EXTRACTED MATERIAL ->
* * * * * * * * *

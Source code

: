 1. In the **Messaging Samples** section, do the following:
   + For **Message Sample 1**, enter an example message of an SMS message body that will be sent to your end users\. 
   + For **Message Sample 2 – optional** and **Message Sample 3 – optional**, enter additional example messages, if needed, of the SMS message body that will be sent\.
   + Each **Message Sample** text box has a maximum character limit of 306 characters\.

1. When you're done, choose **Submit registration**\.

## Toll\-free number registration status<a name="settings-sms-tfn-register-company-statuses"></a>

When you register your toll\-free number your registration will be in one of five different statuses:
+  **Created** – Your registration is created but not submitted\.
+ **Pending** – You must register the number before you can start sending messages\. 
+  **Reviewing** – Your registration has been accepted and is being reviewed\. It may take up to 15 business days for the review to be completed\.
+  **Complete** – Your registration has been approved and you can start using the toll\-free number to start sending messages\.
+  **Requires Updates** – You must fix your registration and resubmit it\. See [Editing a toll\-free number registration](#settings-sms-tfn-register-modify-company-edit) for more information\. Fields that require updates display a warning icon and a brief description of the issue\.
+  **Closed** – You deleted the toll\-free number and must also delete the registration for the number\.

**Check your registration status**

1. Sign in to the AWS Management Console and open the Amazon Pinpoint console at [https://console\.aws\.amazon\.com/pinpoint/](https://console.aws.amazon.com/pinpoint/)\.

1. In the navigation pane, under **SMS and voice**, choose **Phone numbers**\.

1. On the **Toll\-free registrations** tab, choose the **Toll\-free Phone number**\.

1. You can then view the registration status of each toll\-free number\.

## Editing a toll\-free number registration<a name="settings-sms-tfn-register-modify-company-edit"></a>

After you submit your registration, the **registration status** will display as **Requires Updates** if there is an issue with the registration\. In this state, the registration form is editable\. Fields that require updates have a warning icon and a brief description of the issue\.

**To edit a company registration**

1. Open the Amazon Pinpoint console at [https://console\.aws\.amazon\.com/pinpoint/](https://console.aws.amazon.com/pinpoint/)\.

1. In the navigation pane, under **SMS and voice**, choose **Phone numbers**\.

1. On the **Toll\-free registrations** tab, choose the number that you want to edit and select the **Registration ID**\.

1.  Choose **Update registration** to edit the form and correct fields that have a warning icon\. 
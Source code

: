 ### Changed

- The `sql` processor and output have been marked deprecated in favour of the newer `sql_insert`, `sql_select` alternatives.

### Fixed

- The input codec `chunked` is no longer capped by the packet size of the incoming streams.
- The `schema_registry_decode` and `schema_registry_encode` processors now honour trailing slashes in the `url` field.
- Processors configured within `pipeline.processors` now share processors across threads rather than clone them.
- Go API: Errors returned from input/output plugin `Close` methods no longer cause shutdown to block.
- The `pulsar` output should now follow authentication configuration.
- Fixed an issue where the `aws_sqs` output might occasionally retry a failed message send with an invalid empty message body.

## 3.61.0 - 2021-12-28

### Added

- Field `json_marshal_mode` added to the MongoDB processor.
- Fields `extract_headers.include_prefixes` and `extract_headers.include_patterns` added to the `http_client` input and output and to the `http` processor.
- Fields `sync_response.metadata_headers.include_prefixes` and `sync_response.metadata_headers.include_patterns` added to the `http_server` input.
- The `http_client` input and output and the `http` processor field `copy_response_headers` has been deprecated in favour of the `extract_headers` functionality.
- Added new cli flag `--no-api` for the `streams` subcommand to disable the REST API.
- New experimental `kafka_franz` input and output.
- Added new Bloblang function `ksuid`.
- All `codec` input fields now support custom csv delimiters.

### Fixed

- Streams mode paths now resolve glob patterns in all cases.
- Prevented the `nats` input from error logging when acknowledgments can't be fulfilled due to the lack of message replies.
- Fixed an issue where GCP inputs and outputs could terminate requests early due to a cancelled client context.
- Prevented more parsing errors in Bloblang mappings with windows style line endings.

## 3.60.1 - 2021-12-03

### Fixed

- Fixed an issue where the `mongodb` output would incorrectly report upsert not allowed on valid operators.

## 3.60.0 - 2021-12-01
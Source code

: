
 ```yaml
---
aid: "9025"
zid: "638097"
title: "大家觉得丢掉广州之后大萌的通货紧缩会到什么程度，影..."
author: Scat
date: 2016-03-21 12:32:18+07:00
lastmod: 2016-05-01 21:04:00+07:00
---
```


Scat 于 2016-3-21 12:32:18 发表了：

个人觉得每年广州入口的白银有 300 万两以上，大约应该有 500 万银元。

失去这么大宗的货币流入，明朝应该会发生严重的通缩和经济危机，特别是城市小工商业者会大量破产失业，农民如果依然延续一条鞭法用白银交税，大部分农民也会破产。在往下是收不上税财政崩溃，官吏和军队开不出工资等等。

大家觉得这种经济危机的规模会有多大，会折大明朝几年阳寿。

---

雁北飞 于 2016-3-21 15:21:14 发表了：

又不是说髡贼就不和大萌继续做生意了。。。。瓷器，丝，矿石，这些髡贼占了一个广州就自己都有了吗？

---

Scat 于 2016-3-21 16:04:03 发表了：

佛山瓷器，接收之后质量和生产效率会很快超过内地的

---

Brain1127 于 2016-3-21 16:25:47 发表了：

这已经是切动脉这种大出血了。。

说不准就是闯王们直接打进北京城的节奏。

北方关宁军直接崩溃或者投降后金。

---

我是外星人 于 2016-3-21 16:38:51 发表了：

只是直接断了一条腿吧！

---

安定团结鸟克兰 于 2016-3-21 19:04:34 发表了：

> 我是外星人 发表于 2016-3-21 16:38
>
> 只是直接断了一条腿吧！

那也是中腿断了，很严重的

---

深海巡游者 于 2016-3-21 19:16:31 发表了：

* * * * * * * * *

INSTRUCTIONS FOR THE TASK ->
The data above must be returned in full, exactly as written.

REPLY ->
Source code

: 1. In the **Messaging Samples** section, do the following:
   + For **Message Sample 1**, enter an example message of an SMS message body that will be sent to your end users\. 
   + For **Message Sample 2 – optional** and **Message Sample 3 – optional**, enter additional example messages, if needed, of the SMS message body that will be sent\.
   + Each **Message Sample** text box has a maximum character limit of 306 characters\.

1. When you're done, choose **Submit registration**\.

## Toll\-free number registration status<a name="settings-sms-tfn-register-company-statuses"></a>

When you register your toll\-free number your registration will be in one of five different statuses:
+  **Created** – Your registration is created but not submitted\.
+ **Pending** – You must register the number before you can start sending messages\. 
+  **Reviewing** – Your registration has been accepted and is being reviewed\. It may take up to 15 business days for the review to be completed\.
+  **Complete** – Your registration has been approved and you can start using the toll\-free number to start sending messages\.
+  **Requires Updates** – You must fix your registration and resubmit it\. See [Editing a toll\-free number registration](#settings-sms-tfn-register-modify-company-edit) for more information\. Fields that require updates display a warning icon and a brief description of the issue\.
+  **Closed** – You deleted the toll\-free number and must also delete the registration for the number\.

**Check your registration status**

1. Sign in to the AWS Management Console and open the Amazon Pinpoint console at [https://console\.aws\.amazon\.com/pinpoint/](https://console.aws.amazon.com/pinpoint/)\.

1. In the navigation pane, under **SMS and voice**, choose **Phone numbers**\.

1. On the **Toll\-free registrations** tab, choose the **Toll\-free Phone number**\.

1. You can then view the registration status of each toll\-free number\.

## Editing a toll\-free number registration<a name="settings-sms-tfn-register-modify-company-edit"></a>

After you submit your registration, the **registration status** will display as **Requires Updates** if there is an issue with the registration\. In this state, the registration form is editable\. Fields that require updates have a warning icon and a brief description of the issue\.

**To edit a company registration**

1. Open the Amazon Pinpoint console at [https://console\.aws\.amazon\.com/pinpoint/](https://console.aws.amazon.com/pinpoint/)\.

1. In the navigation pane, under **SMS and voice**, choose **Phone numbers**\.

1. On the **Toll\-free registrations** tab, choose the number that you want to edit and select the **Registration ID**\.

1.  Choose **Update registration** to edit the form and correct fields that have a warning icon\. 
Source code

: ### Changed

- The `sql` processor and output have been marked deprecated in favour of the newer `sql_insert`, `sql_select` alternatives.

### Fixed

- The input codec `chunked` is no longer capped by the packet size of the incoming streams.
- The `schema_registry_decode` and `schema_registry_encode` processors now honour trailing slashes in the `url` field.
- Processors configured within `pipeline.processors` now share processors across threads rather than clone them.
- Go API: Errors returned from input/output plugin `Close` methods no longer cause shutdown to block.
- The `pulsar` output should now follow authentication configuration.
- Fixed an issue where the `aws_sqs` output might occasionally retry a failed message send with an invalid empty message body.

## 3.61.0 - 2021-12-28

### Added

- Field `json_marshal_mode` added to the MongoDB processor.
- Fields `extract_headers.include_prefixes` and `extract_headers.include_patterns` added to the `http_client` input and output and to the `http` processor.
- Fields `sync_response.metadata_headers.include_prefixes` and `sync_response.metadata_headers.include_patterns` added to the `http_server` input.
- The `http_client` input and output and the `http` processor field `copy_response_headers` has been deprecated in favour of the `extract_headers` functionality.
- Added new cli flag `--no-api` for the `streams` subcommand to disable the REST API.
- New experimental `kafka_franz` input and output.
- Added new Bloblang function `ksuid`.
- All `codec` input fields now support custom csv delimiters.

### Fixed

- Streams mode paths now resolve glob patterns in all cases.
- Prevented the `nats` input from error logging when acknowledgments can't be fulfilled due to the lack of message replies.
- Fixed an issue where GCP inputs and outputs could terminate requests early due to a cancelled client context.
- Prevented more parsing errors in Bloblang mappings with windows style line endings.

## 3.60.1 - 2021-12-03

### Fixed

- Fixed an issue where the `mongodb` output would incorrectly report upsert not allowed on valid operators.

## 3.60.0 - 2021-12-01
Source code

:
 ```yaml
---
aid: "9025"
zid: "638097"
title: "大家觉得丢掉广州之后大萌的通货紧缩会到什么程度，影..."
author: Scat
date: 2016-03-21 12:32:18+07:00
lastmod: 2016-05-01 21:04:00+07:00
---
```


Scat 于 2016-3-21 12:32:18 发表了：

个人觉得每年广州入口的白银有 300 万两以上，大约应该有 500 万银元。

失去这么大宗的货币流入，明朝应该会发生严重的通缩和经济危机，特别是城市小工商业者会大量破产失业，农民如果依然延续一条鞭法用白银交税，大部分农民也会破产。在往下是收不上税财政崩溃，官吏和军队开不出工资等等。

大家觉得这种经济危机的规模会有多大，会折大明朝几年阳寿。

---

雁北飞 于 2016-3-21 15:21:14 发表了：

又不是说髡贼就不和大萌继续做生意了。。。。瓷器，丝，矿石，这些髡贼占了一个广州就自己都有了吗？

---

Scat 于 2016-3-21 16:04:03 发表了：

佛山瓷器，接收之后质量和生产效率会很快超过内地的

---

Brain1127 于 2016-3-21 16:25:47 发表了：

这已经是切动脉这种大出血了。。

说不准就是闯王们直接打进北京城的节奏。

北方关宁军直接崩溃或者投降后金。

---

我是外星人 于 2016-3-21 16:38:51 发表了：

只是直接断了一条腿吧！

---

安定团结鸟克兰 于 2016-3-21 19:04:34 发表了：

> 我是外星人 发表于 2016-3-21 16:38
>
> 只是直接断了一条腿吧！

那也是中腿断了，很严重的

---

深海巡游者 于 2016-3-21 19:16:31 发表了：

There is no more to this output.